Pipeline Components and Applications

  1. Home
  2. Docs
  3. Pipeline Components and Applications
  4. Loaders and storage targets
  5. Snowflake Loader
  6. Setup


Snowflake Loader supports 3 authentication options: storage integration, IAM role and IAM credentials.

Setting up a storage integration

This section is only for users loading data into Snowflake using storage integration auth mechanism.

Snowflake highly recommend this option, which avoids the need to supply AWS IAM credentials when creating stages or loading data.

To setup an integration, we recommend following Snowflake’s tutorial up to step 6 so that you

  1. create an IAM policy with required permissions
  2. create an IAM role using the policy created at step 1
  3. create a storage integration at Snowflake
  4. update trust policy of the IAM role

Now you can configure your loader where top level auth looks like following as an example:

"auth": { "integrationName": "SNOWPLOW_S3_INTEGRATION" }
Code language: JavaScript (javascript)

Don’t forget to use 1-0-3 version of configuration schema.

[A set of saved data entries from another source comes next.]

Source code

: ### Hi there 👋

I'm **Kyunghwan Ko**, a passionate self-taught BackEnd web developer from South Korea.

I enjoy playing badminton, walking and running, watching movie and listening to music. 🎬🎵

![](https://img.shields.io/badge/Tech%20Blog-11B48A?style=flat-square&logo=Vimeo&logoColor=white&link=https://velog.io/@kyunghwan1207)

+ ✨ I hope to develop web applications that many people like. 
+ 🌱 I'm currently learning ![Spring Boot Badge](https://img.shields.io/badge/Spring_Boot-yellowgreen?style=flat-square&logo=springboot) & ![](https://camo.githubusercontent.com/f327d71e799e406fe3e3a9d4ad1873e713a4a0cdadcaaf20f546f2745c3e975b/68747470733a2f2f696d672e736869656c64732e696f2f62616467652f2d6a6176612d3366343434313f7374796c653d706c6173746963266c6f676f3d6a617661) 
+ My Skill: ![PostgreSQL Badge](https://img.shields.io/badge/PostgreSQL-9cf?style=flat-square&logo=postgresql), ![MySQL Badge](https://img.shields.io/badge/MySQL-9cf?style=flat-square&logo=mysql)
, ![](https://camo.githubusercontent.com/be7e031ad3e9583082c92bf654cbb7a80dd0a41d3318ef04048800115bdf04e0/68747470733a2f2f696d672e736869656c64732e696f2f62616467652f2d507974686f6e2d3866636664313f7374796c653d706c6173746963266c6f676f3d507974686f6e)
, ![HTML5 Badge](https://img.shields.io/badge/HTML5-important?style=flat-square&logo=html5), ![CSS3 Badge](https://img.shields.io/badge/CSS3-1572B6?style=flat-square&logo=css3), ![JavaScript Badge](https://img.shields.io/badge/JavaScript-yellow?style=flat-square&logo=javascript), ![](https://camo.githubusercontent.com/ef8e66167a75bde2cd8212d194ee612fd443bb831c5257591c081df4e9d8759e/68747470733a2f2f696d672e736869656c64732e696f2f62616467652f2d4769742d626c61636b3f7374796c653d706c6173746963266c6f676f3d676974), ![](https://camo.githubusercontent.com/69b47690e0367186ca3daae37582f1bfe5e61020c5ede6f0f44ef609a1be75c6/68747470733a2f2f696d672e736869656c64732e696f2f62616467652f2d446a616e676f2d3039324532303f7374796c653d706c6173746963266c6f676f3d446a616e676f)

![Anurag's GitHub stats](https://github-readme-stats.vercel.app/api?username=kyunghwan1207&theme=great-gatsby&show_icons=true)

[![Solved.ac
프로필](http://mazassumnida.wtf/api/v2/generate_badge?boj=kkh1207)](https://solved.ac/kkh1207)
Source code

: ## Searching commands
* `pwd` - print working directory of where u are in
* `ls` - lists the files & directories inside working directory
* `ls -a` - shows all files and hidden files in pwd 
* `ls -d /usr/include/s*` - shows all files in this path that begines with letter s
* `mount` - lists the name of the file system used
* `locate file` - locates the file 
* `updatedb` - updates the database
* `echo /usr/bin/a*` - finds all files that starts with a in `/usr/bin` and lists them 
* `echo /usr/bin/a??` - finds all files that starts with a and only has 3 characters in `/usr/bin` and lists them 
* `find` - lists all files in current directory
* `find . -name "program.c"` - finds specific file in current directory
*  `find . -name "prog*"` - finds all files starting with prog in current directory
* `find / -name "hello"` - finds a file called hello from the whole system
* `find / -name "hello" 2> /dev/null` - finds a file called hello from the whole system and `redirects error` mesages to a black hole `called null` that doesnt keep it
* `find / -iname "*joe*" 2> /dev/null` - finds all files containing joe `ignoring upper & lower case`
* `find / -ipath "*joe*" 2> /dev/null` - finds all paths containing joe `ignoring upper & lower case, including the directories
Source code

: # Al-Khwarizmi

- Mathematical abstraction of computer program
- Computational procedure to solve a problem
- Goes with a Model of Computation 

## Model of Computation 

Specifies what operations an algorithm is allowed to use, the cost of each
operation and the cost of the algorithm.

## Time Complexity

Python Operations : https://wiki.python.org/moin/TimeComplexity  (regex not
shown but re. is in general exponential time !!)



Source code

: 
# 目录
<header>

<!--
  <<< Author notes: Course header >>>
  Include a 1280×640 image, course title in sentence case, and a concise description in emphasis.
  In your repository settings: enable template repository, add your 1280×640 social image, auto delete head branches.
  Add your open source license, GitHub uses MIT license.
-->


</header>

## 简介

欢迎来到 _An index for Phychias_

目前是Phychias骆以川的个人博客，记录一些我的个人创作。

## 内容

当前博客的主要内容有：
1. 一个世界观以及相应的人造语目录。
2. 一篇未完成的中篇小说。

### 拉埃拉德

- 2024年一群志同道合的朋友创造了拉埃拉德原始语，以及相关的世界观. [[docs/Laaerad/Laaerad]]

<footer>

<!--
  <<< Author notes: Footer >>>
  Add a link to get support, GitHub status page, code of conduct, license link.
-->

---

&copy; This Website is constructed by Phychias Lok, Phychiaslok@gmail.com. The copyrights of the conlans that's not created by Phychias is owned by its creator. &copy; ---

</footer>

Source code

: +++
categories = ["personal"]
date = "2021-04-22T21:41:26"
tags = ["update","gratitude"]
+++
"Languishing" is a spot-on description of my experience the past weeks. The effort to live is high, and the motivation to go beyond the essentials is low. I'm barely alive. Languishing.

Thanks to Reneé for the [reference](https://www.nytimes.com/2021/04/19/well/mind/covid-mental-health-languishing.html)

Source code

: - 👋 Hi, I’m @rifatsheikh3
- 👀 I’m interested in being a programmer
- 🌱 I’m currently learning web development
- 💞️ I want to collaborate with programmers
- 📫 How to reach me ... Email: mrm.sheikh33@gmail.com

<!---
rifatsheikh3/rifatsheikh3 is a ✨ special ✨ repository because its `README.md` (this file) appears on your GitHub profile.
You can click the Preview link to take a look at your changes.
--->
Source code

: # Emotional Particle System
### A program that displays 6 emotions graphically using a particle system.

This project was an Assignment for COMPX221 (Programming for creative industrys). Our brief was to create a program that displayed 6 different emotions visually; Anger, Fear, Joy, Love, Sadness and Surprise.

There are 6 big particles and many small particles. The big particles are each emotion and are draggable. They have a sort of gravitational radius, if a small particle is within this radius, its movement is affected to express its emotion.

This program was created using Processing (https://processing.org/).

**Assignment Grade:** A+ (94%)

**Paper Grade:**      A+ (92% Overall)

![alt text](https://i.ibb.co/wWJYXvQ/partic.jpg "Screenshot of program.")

Assuming that loader configuration is updated, you can run loader’s setup subcommand to have remaining entities created automatically.

Setting up a load role

This section is only for users loading data into Snowflake using roleArn/sessionDuration auth mechanism. With this mechanism, Snowflake Loader sends AssumeRole request to AWS Security Token Service and it returns temporary credentials (with lifespan equal sessionDuration of seconds), which then passed with COPY INTO statement, allowing Snowflake to aunthenticate itself in your account. This is similar to what RDB Loader does for loading Redshift, main difference is that Snowflake Loader authenticates third-party AWS account (belonging to Snowflake Computing) to read data from S3.

First step is to create necessary AWS IAM entities restricted only to reading data from S3.

Create following IAM Policy, called SnowflakeLoadPolicy:

{ "Version": "2012-10-17", "Statement": [ { "Sid": "VisualEditor0", "Effect": "Allow", "Action": [ "s3:GetAccelerateConfiguration", "s3:GetObject", "s3:GetObjectVersion" ], "Resource": [ "arn:aws:s3:::YOUR-SNOWFLAKE-BUCKET/prefix/*" ] }, { "Sid": "VisualEditor1", "Effect": "Allow", "Action": [ "s3:ListBucket" ], "Resource": [ "arn:aws:s3:::YOUR-SNOWFLAKE-BUCKET" ] } ] }
Code language: JSON / JSON with Comments (json)

This policy allows read-only access to your S3 bucket.

Next, you need to create an IAM role that will provide credentials.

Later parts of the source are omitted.